WORK REQUIRED :: For the word "import", copy every line of the material that includes it.
========
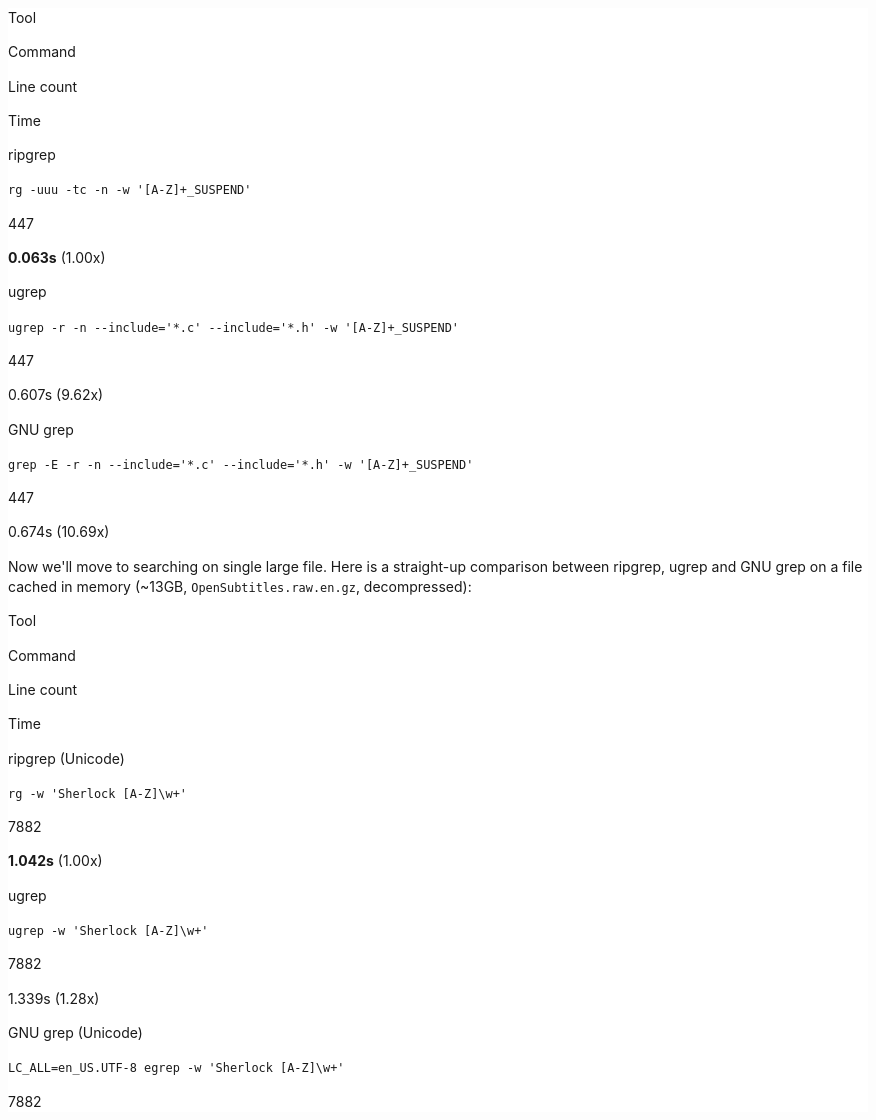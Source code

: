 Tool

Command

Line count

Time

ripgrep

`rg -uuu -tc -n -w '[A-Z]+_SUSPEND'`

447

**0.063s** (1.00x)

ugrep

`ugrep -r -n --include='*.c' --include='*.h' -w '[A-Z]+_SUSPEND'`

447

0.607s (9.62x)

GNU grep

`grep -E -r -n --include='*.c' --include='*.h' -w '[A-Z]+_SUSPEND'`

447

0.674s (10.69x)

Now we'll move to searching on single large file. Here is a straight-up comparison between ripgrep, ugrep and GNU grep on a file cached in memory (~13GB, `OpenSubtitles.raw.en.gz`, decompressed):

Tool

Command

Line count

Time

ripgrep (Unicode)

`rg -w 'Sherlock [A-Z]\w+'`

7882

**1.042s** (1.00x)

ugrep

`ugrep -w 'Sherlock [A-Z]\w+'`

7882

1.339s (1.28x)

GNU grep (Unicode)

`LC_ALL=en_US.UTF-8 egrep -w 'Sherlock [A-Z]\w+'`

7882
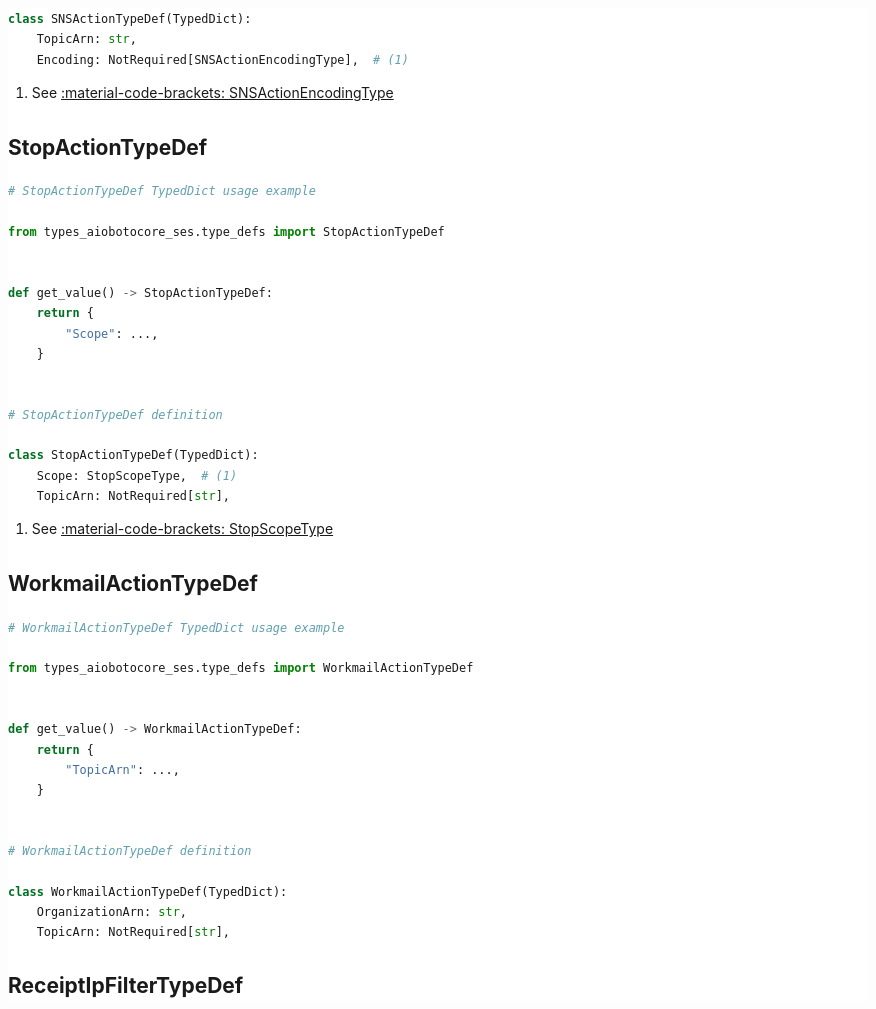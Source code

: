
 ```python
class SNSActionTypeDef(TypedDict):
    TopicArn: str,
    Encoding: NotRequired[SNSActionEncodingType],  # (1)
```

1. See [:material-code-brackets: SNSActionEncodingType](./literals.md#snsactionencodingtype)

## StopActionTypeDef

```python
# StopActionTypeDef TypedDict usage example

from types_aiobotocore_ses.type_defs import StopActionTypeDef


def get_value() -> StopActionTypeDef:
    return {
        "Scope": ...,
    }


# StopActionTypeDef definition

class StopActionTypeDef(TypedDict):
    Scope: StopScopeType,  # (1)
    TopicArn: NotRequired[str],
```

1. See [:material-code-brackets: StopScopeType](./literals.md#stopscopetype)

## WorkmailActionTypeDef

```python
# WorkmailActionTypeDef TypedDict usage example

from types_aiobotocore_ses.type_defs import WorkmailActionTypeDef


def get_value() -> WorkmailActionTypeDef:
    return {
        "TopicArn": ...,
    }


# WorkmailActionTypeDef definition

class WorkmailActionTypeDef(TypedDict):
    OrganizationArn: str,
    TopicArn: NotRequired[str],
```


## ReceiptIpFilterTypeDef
========
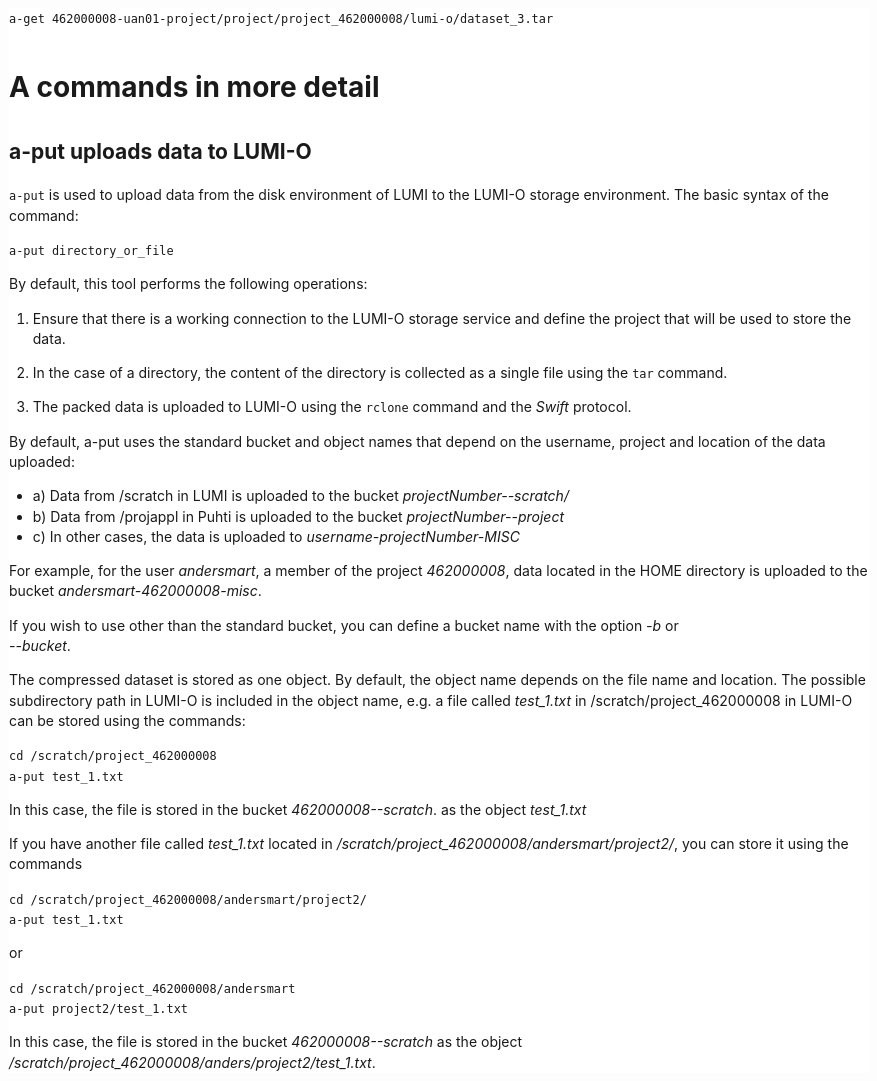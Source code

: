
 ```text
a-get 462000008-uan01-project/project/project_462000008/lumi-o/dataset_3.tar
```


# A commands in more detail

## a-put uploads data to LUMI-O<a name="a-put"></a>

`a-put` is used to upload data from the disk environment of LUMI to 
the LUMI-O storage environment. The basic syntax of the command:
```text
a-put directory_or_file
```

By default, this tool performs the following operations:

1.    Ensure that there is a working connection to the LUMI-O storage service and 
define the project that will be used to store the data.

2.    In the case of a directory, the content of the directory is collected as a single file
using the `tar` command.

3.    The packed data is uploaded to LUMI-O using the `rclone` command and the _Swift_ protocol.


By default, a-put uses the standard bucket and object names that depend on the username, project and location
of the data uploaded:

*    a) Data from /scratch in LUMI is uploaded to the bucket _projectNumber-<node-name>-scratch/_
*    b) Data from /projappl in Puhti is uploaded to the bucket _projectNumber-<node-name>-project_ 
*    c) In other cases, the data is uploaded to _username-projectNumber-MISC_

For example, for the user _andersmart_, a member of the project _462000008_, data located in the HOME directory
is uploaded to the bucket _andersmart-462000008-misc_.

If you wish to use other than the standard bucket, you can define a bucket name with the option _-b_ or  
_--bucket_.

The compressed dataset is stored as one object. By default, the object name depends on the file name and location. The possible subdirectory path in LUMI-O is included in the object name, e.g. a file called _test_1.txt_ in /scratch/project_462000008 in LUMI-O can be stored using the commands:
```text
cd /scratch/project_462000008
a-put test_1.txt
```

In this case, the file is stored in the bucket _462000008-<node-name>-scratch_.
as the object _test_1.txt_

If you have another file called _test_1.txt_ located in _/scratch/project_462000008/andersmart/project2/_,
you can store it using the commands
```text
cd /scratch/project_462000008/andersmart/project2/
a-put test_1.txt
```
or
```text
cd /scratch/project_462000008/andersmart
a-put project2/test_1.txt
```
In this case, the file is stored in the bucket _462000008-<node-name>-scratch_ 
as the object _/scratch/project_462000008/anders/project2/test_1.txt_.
========
COMPLETED EXERCISE ::
from types_aiobotocore_ses.type_defs import StopActionTypeDef
from types_aiobotocore_ses.type_defs import WorkmailActionTypeDef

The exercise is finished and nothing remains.